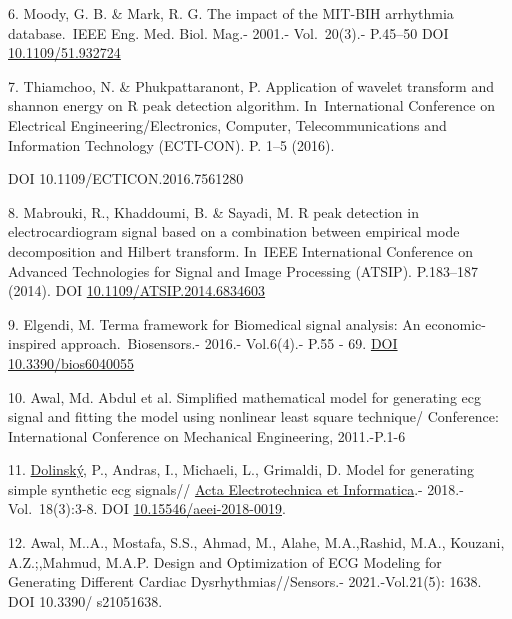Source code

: {6. Moody, G. B. \& Mark, R. G. The impact of the MIT-BIH arrhythmia
database.~IEEE Eng. Med. Biol. Mag.- 2001.- Vol.~20(3).- P.45--50 DOI
\href{https://doi.org/10.1109/51.932724}{10.1109/51.932724}

7. Thiamchoo, N. \& Phukpattaranont, P. Application of wavelet transform
and shannon energy on R peak detection algorithm. In~International
Conference on Electrical Engineering/Electronics, Computer,
Telecommunications and Information Technology (ECTI-CON). P. 1--5
(2016).

DOI 10.1109/ECTICON.2016.7561280

8. Mabrouki, R., Khaddoumi, B. \& Sayadi, M. R peak detection in
electrocardiogram signal based on a combination between empirical mode
decomposition and Hilbert transform. In~IEEE International Conference on
Advanced Technologies for Signal and Image Processing (ATSIP).
P.183--187 (2014). DOI
\href{http://dx.doi.org/10.1109\%2FATSIP.2014.6834603}{10.1109/ATSIP.2014.6834603}

9. Elgendi, M. Terma framework for Biomedical signal analysis: An
economic-inspired approach.~Biosensors.- 2016.- Vol.6(4).- P.55 - 69.
\href{https://doi.org/10.3390/bios6040055}{DOI 10.3390/bios6040055}

10. Awal, Md. Abdul et al. Simplified mathematical model for generating
ecg signal and fitting the model using nonlinear least square technique/
Conference: International Conference on Mechanical Engineering,
2011.-P.1-6

11.
\href{https://www.researchgate.net/scientific-contributions/Pavol-Dolinsky-2111486589?_sg\%5B0\%5D=OpDWPWB7F-xsKNW7QhdA72wrK8fp7beQ04-y1V0k2OSl-vY7yVCBibx1np_IexfBvwzs1tc.3cwJN3iOVCnhElwMBHi_44SzEhdGHYZWVIVDkbQ1O1b7A14CJ6y-CqFfnB303LWj8pCAkU8V0IFoKmFKiUohPw&_sg\%5B1\%5D=AVFGn2hkG-rhmm2v1aXJV9E-zSTVwesxqk3bJDU_jEY7VSRsfP3brCGDMfFzLd-5yvpDVx0.qPkk_lpV-CUBkVH8P4FChkQpEOFV8sRGeKQiTftWsOp6D_liXpE1YL21VpUyx-lJcgXk9ynFK7DYQ-rBYDhYVA}{Dolinský},
P., Andras, I., Michaeli, L., Grimaldi, D. Model for generating simple
synthetic ecg signals//
\href{https://www.researchgate.net/journal/Acta-Electrotechnica-et-Informatica-1338-3957?_tp=eyJjb250ZXh0Ijp7ImZpcnN0UGFnZSI6InB1YmxpY2F0aW9uIiwicGFnZSI6InB1YmxpY2F0aW9uIiwicG9zaXRpb24iOiJwYWdlSGVhZGVyIn19}{Acta
Electrotechnica et Informatica}.- 2018.-Vol.~18(3):3-8. DOI
\href{http://dx.doi.org/10.15546/aeei-2018-0019}{10.15546/aeei-2018-0019}.

12. Awal, M..A., Mostafa, S.S., Ahmad, M., Alahe, M.A.,Rashid, M.A.,
Kouzani, A.Z.;,Mahmud, M.A.P. Design and Optimization of ECG Modeling
for Generating Different Cardiac Dysrhythmias//Sensors.-
2021.-Vol.21(5): 1638. DOI 10.3390/ s21051638.

}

= = = = = = =

Problem
Throughout the material above, find lines holding the word "IEEE", then copy them.

Problem solution
database.~IEEE Eng. Med. Biol. Mag.- 2001.- Vol.~20(3).- P.45--50 DOI
decomposition and Hilbert transform. In~IEEE International Conference on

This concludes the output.